A hypervisor (VMware ESXi, Microsoft Hyper-V, KVM) sits between the physical hardware and the VMs running on it. It allocates CPU cores, RAM, storage, and network interfaces to each VM as virtual resources, while managing sharing and isolation between them.
From inside a VM, everything looks like a physical machine: a CPU, memory, disk, network card. The VM's OS doesn't know — and doesn't need to know — that it's virtualized. It installs and runs exactly like it would on physical hardware.

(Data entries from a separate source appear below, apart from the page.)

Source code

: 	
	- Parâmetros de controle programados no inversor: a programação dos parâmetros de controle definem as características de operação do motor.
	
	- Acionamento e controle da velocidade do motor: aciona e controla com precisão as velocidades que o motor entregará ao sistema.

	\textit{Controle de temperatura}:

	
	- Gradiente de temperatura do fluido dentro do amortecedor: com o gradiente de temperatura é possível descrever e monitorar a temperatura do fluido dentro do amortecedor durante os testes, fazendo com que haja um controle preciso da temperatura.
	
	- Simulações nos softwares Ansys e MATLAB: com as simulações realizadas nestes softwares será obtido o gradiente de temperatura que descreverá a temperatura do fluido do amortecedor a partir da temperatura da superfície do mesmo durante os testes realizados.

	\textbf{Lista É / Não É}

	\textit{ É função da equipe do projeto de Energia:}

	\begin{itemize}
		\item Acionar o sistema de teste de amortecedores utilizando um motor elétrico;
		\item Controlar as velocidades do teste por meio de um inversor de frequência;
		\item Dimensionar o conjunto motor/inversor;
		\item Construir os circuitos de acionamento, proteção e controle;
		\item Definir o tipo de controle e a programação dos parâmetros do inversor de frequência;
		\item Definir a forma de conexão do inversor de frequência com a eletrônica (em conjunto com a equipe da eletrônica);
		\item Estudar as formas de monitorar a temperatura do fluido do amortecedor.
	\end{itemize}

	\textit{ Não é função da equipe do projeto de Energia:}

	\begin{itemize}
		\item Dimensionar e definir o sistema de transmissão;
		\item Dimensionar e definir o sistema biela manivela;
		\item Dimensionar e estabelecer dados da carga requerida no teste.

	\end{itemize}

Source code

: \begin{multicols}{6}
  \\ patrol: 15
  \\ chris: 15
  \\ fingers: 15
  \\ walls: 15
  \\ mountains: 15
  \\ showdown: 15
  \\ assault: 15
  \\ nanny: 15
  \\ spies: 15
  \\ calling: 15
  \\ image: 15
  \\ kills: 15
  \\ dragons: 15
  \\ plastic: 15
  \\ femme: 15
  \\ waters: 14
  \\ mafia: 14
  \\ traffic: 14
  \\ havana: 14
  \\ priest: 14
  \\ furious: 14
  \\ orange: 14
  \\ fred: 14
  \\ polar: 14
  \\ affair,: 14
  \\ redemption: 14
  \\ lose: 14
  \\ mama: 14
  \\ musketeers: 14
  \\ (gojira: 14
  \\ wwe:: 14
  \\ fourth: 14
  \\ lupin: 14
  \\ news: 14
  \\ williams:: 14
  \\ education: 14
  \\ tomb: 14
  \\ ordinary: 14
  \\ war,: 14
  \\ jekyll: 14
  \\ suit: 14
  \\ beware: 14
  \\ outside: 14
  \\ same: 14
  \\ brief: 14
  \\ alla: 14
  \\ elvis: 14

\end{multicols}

Why virtualization matters
Resource efficiency — a physical server with 512GB of RAM and 32 cores can run dozens of VMs that collectively utilize that capacity. Running one workload per physical server wastes most of the hardware.
Isolation — VMs are isolated from each other. A crash or compromise in one VM doesn't directly affect others on the same host.
Snapshots and cloning — take a point-in-time snapshot before a risky change; revert instantly if something goes wrong. Clone a VM to create identical environments.
Live migration — running VMs can be moved between physical hosts without downtime, enabling maintenance and load balancing.
VM performance considerations
VMs add a thin layer of overhead, but on modern hypervisors running modern hardware, this overhead is negligible for most workloads — typically 1-5% CPU overhead. For storage-intensive workloads, the I/O path (how storage is presented to VMs) matters more: NVMe pass-through or iSCSI from a fast NAS performs very differently from a shared VMFS datastore on slow HDDs.
Over-committing memory — allocating more RAM to VMs than physically exists — causes swapping and is one of the most common sources of VM performance problems in production environments.